According to Modern Healthcare, “CHI narrowed its operating losses in its fiscal second quarter. It posted operating losses of $75.6 million before charges in the quarter compared with operating losses of $93.7 million in the year-earlier quarter. Revenue increased in the quarter to $4.2 billion from $4 billion in the year-ago period.”
Update: Michael Romano, national director of media relations for CHI, provided the following statement—
“While we are disappointed by this decision, Standard & Poor’s upgraded CHI’s long-term outlook from negative to stable, a positive action that reflects our financial progress in the second quarter of the 2017 fiscal year and underscores the credit agency’s faith in the organization’s strategic direction and performance-improvement plan.
‘”The stable outlook,’ Standard & Poor’s said in its report, ‘reflects our view that CHI’s overall financial performance should start to improve steadily from the quarterly performance demonstrated in the second quarter of fiscal 2017.’
“CHI, which retains its investment-grade ratings from Standard & Poor’s and the other two major rating agencies, demonstrated substantial headway in the second quarter of the current fiscal year. A rigorous, comprehensive performance-improvement plan is expected to yield continued progress through the end of the current fiscal year on June 30.
“In its report Standard & Poor’s characterized recent performance as ‘meaningful improvement’ over prior quarters, adding that management changes in the last several months have ‘added discipline to the turnaround program.’ It also noted that ‘CHI’s size, scale and revenue diversity remain exceptionally strong and help support the rating at the high end of the BBB category and the stable outlook as well.’

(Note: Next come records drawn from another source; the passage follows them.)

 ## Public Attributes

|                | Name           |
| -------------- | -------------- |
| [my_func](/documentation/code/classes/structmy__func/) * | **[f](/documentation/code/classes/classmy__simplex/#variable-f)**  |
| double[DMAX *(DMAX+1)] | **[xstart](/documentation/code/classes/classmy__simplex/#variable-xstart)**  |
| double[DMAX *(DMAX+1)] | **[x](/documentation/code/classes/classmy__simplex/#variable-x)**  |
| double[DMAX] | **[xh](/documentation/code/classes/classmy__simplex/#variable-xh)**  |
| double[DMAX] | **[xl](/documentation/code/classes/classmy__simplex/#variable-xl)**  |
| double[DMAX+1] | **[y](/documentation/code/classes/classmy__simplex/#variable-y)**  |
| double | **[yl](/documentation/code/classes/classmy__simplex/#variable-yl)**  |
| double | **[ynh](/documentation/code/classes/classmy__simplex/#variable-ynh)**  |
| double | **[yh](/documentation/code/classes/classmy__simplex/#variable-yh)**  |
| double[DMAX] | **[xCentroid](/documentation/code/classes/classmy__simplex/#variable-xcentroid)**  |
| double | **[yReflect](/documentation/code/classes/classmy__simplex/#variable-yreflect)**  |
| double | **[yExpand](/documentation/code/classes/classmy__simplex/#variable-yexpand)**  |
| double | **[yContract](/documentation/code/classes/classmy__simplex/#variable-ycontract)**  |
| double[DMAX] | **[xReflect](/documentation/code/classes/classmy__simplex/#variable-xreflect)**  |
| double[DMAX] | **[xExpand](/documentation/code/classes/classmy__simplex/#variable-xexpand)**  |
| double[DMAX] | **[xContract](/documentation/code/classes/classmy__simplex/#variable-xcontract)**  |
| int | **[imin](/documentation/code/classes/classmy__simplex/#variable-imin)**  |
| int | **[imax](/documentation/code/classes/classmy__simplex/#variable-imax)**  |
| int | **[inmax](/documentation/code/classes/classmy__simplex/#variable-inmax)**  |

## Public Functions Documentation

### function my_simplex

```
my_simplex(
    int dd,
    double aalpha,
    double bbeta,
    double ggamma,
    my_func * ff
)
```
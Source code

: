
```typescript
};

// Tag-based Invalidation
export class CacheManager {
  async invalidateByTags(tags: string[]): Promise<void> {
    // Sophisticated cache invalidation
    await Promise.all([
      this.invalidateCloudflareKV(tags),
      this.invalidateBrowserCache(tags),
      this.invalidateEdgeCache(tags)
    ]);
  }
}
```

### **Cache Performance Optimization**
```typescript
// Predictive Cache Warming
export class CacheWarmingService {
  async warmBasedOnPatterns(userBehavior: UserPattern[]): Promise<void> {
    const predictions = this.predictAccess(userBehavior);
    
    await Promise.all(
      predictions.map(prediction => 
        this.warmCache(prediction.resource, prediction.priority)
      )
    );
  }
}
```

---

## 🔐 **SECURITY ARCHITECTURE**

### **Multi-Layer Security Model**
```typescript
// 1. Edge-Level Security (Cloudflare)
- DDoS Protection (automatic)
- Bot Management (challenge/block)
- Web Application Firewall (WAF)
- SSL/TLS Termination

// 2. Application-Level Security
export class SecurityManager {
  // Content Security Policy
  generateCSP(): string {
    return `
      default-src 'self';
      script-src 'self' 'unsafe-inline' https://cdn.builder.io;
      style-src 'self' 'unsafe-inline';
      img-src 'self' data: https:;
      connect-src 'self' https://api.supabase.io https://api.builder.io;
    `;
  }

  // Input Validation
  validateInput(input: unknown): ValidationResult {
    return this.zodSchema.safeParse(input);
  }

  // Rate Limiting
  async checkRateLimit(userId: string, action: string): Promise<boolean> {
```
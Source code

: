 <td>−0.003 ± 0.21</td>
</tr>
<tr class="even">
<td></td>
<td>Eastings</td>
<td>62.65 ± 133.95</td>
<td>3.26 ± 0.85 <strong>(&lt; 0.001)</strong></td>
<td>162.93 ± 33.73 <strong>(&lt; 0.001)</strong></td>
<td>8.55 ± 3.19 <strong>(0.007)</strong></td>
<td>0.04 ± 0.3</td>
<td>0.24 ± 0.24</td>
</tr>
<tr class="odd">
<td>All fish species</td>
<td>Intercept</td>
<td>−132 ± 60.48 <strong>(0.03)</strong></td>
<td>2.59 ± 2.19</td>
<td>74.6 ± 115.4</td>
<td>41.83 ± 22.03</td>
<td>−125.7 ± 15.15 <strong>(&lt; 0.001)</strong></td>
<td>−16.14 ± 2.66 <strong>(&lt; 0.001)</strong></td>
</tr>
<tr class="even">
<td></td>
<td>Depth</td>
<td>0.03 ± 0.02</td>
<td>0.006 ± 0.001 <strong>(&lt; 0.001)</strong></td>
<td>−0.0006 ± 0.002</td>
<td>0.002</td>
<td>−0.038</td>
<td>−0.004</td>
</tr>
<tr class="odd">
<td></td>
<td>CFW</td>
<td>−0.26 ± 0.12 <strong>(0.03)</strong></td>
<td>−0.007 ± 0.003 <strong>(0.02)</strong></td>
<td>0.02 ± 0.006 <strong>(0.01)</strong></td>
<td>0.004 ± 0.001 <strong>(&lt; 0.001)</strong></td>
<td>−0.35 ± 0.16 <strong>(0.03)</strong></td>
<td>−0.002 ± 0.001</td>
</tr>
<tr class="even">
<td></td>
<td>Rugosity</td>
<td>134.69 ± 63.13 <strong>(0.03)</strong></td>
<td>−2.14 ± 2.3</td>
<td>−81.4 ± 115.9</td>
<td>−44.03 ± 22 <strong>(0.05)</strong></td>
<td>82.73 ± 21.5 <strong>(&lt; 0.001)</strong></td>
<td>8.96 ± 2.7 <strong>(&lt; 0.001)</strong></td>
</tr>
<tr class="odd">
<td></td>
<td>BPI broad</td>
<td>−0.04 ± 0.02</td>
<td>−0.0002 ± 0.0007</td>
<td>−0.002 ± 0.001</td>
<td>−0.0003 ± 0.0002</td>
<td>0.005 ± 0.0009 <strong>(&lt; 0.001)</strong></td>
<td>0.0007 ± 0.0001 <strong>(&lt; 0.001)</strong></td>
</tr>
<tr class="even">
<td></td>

“Periodic ratings downgrades are not unusual in the U.S. health care industry, which continues to struggle with many negative pressures in a turbulent environment marked by lower reimbursements and a shift in the fundamental way care is delivered. This highly volatile situation is complicated by continued uncertainty for the near future, including questions about wholesale changes in the Affordable Care Act.
“CHI has considerable strengths, including almost $16 billion in annual revenue in the 2016 fiscal year, and a solid balance sheet with total assets of approximately $22.7 billion. We expect a strengthening of our financial performance – and a strengthening of our credit profile.”
Penrose-St. Francis Health Services stated this year that the ratings downgrade would not affect expansion plans at it St. Francis Medical Center location or the new hospital planned for Centennial Boulevard and Fillmore Street.